There are different types of hospitals, rehabilitation programs and health care professionals that one should become familiar with during the brain injury recovery process.
The rehabilitation process is different for everyone who sustains a brain injury. How well a person does following a brain injury depends on the individual’s health prior to the injury, the nature of the injury and the post-injury course of recovery. Rehabilitation programs following a brain injury should cater to each person’s needs.
A comprehensive Traumatic Brain Injury rehabilitation consists of at least the following elements:
- The rehabilitation physician (physiatrist) and the rehabilitation nurse have special training in diagnosing and treating people with disabilities. Their goal is to help patients who have suffered a brain injury, regain the most independent level of functioning possible.

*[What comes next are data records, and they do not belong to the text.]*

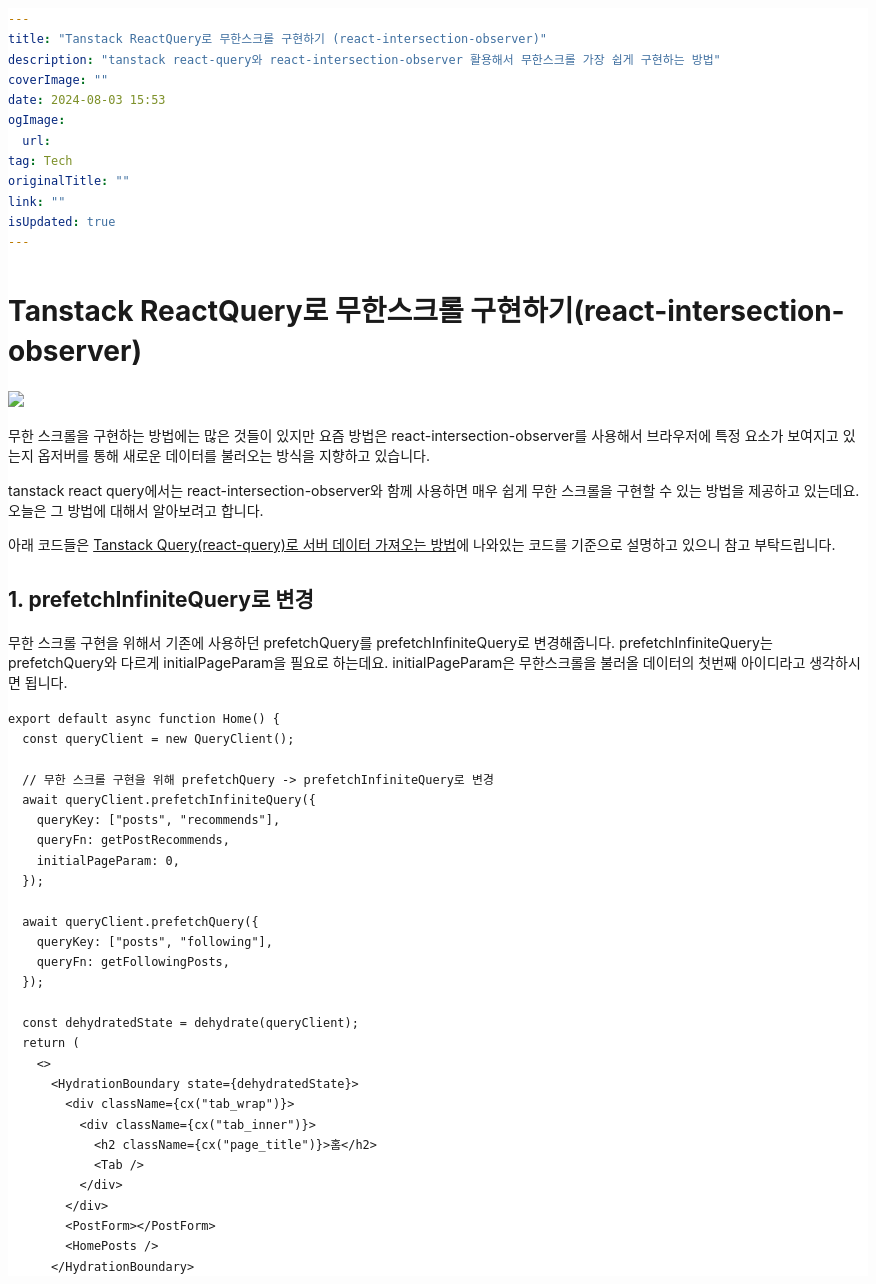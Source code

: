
 ```yaml
---
title: "Tanstack ReactQuery로 무한스크롤 구현하기 (react-intersection-observer)"
description: "tanstack react-query와 react-intersection-observer 활용해서 무한스크롤 가장 쉽게 구현하는 방법"
coverImage: ""
date: 2024-08-03 15:53
ogImage: 
  url: 
tag: Tech
originalTitle: ""
link: ""
isUpdated: true
---
```






# Tanstack ReactQuery로 무한스크롤 구현하기(react-intersection-observer)

<img src="/assets/img/1.gif" width="500" />

무한 스크롤을 구현하는 방법에는 많은 것들이 있지만 요즘 방법은 react-intersection-observer를 사용해서 브라우저에 특정 요소가 보여지고 있는지 옵저버를 통해 새로운 데이터를 불러오는 방식을 지향하고 있습니다.

tanstack react query에서는 react-intersection-observer와 함께 사용하면 매우 쉽게 무한 스크롤을 구현할 수 있는 방법을 제공하고 있는데요. 오늘은 그 방법에 대해서 알아보려고 합니다.

아래 코드들은 [Tanstack Query(react-query)로 서버 데이터 가져오는 방법]()에 나와있는 코드를 기준으로 설명하고 있으니 참고 부탁드립니다.

## 1. prefetchInfiniteQuery로 변경

무한 스크롤 구현을 위해서 기존에 사용하던 prefetchQuery를 prefetchInfiniteQuery로 변경해줍니다. prefetchInfiniteQuery는 prefetchQuery와 다르게 initialPageParam을 필요로 하는데요. initialPageParam은 무한스크롤을 불러올 데이터의 첫번째 아이디라고 생각하시면 됩니다.

```tsx
export default async function Home() {
  const queryClient = new QueryClient();

  // 무한 스크롤 구현을 위해 prefetchQuery -> prefetchInfiniteQuery로 변경
  await queryClient.prefetchInfiniteQuery({
    queryKey: ["posts", "recommends"],
    queryFn: getPostRecommends,
    initialPageParam: 0,
  });

  await queryClient.prefetchQuery({
    queryKey: ["posts", "following"],
    queryFn: getFollowingPosts,
  });

  const dehydratedState = dehydrate(queryClient);
  return (
    <>
      <HydrationBoundary state={dehydratedState}>
        <div className={cx("tab_wrap")}>
          <div className={cx("tab_inner")}>
            <h2 className={cx("page_title")}>홈</h2>
            <Tab />
          </div>
        </div>
        <PostForm></PostForm>
        <HomePosts />
      </HydrationBoundary>
```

- The prevention of secondary injuries is important. Rehabilitation facilities and the rehabilitation process are in place to prevent these secondary injuries from occurring.
- Rehabilitation builds upon natural recovery processes this allows the body to regain strength and re-learn natural functions, which aid in a quick recovery.
An optimal environment for neurological recovery is also provided by rehabilitation settings.
- Various techniques are provided and taught to promote recovery and help with the tasks of daily living.
- Adaptive and specialized equipment, such as wheelchairs or others are available in this setting.
- Environmental modifications are available. These include architectural and transportation interventions. Even more important may be interventions in the patient’s social milieu, which include modifications at home, at work and in the community.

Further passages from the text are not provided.